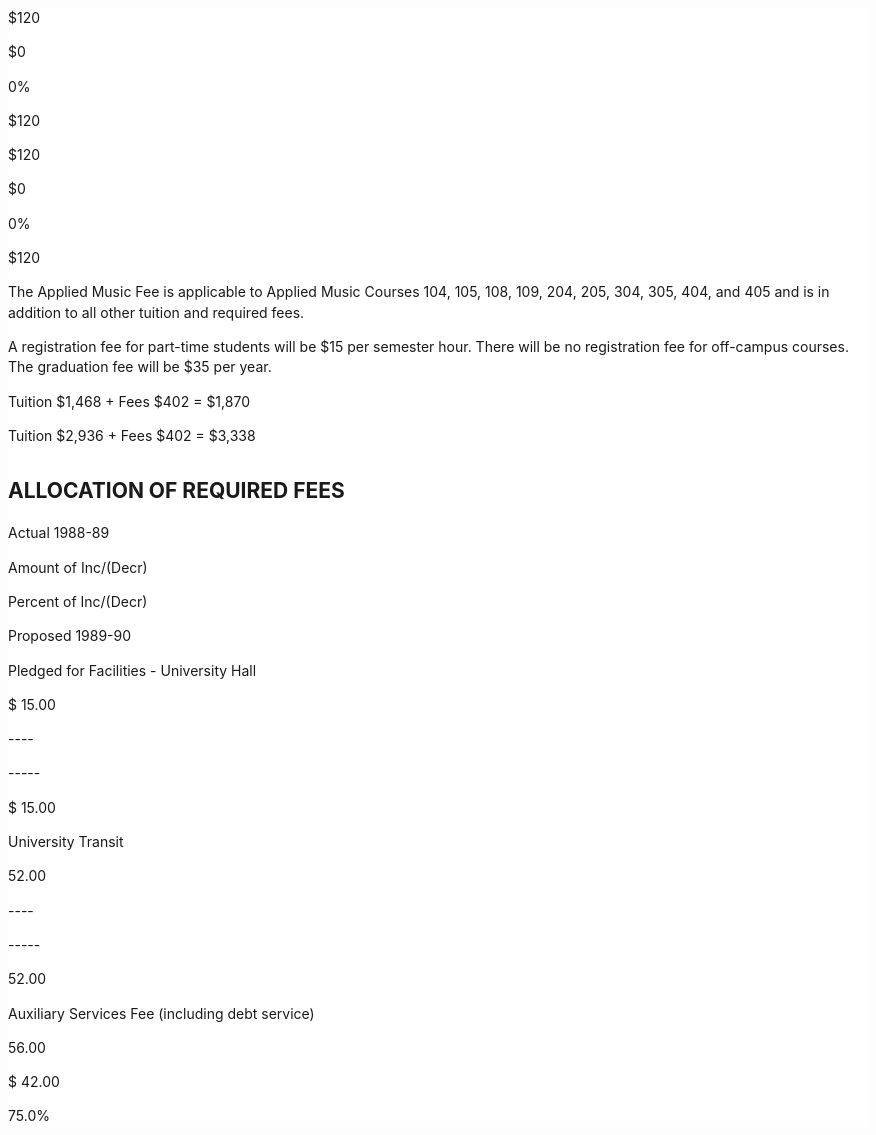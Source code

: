 $120

$0

0%

$120

$120

$0

0%

$120

The Applied Music Fee is applicable to Applied Music Courses 104, 105, 108, 109, 204, 205, 304, 305, 404, and 405 and is in addition to all other tuition and required fees.

A registration fee for part-time students will be $15 per semester hour. There will be no registration fee for off-campus courses. The graduation fee will be $35 per year.

Tuition $1,468 + Fees $402 = $1,870

Tuition $2,936 + Fees $402 = $3,338

ALLOCATION OF REQUIRED FEES
---------------------------

Actual 1988-89

Amount of Inc/(Decr)

Percent of Inc/(Decr)

Proposed 1989-90

Pledged for Facilities - University Hall

$ 15.00

\----

\-----

$ 15.00

University Transit

52.00

\----

\-----

52.00

Auxiliary Services Fee (including debt service)

56.00

$ 42.00

75.0%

# # # # #

YOUR INSTRUCTIONS: Go through the entries above and report every line in which the word "University" appears.

SOLUTION:
Pledged for Facilities - University Hall
University Transit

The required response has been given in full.